Sociology professor Jasmin Zine says Muslim youths are often misunderstood
An Ontario academic says that Muslim young people in Canada are experiencing negative effects of the so-called war on terror in some unusual ways.
On September 10, Jasmin Zine, an associate professor of sociology at Wilfrid Laurier University, said during a panel discussion at W2 Media Café that she has interviewed more than 100 Muslim youths over the years and that many believe they’re under surveillance or being watched.
“Because they were often quite young, they said, ‘9/11 didn’t affect me,’ ” Zine said via Skype during the forum called What Has Changed Since September 11, 2001?
However, when she probed deeper, she heard troubling stories. Some Muslim kids reported that they sometimes walk quickly in the mall in order to get away when they have the sense that they’re being followed by an agent with the Canadian Security Intelligence Service. Others worry about playing video games in public for fear they’ll be viewed as violent. She even heard from members of a Muslim student association that debated for a month about whether or not to play paintball because of concerns over being seen as a terrorist training group.

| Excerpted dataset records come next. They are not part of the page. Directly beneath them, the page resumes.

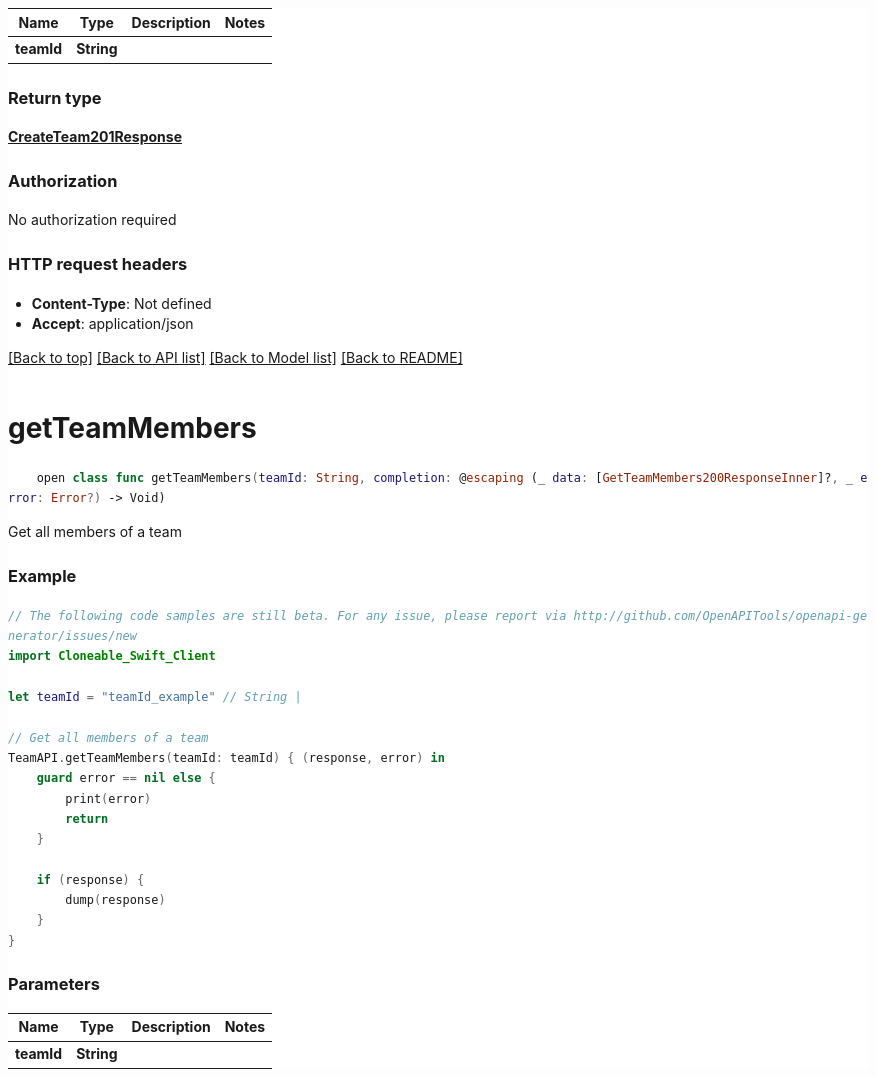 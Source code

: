 Name | Type | Description  | Notes
------------- | ------------- | ------------- | -------------
 **teamId** | **String** |  | 

### Return type

[**CreateTeam201Response**](CreateTeam201Response.md)

### Authorization

No authorization required

### HTTP request headers

 - **Content-Type**: Not defined
 - **Accept**: application/json

[[Back to top]](#) [[Back to API list]](../README.md#documentation-for-api-endpoints) [[Back to Model list]](../README.md#documentation-for-models) [[Back to README]](../README.md)

# **getTeamMembers**
```swift
    open class func getTeamMembers(teamId: String, completion: @escaping (_ data: [GetTeamMembers200ResponseInner]?, _ error: Error?) -> Void)
```

Get all members of a team

### Example
```swift
// The following code samples are still beta. For any issue, please report via http://github.com/OpenAPITools/openapi-generator/issues/new
import Cloneable_Swift_Client

let teamId = "teamId_example" // String | 

// Get all members of a team
TeamAPI.getTeamMembers(teamId: teamId) { (response, error) in
    guard error == nil else {
        print(error)
        return
    }

    if (response) {
        dump(response)
    }
}
```

### Parameters

Name | Type | Description  | Notes
------------- | ------------- | ------------- | -------------
 **teamId** | **String** |  |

“These are the very real ways in which the politics of empire weigh against youth,” Zine said.
She described the so-called Toronto 18 case, in which Muslim youths were arrested en masse, as a “flash point” for creating overblown fears about homegrown terrorism in the general public.
“A lot of youth are [construed] as a potential radical threat to the nation,” Zine stated. “In fact, when you really look at what youth are involved in, they’re incredibly engaged actors.”
She noted that art is the preferred tool of resistance to discrimination, citing Muslim youths who have become comedians, spoken-word performers, and musicians in order to express their political views. She emphasized that none of the kids she’s interviewed has expressed any interest in committing violence against society.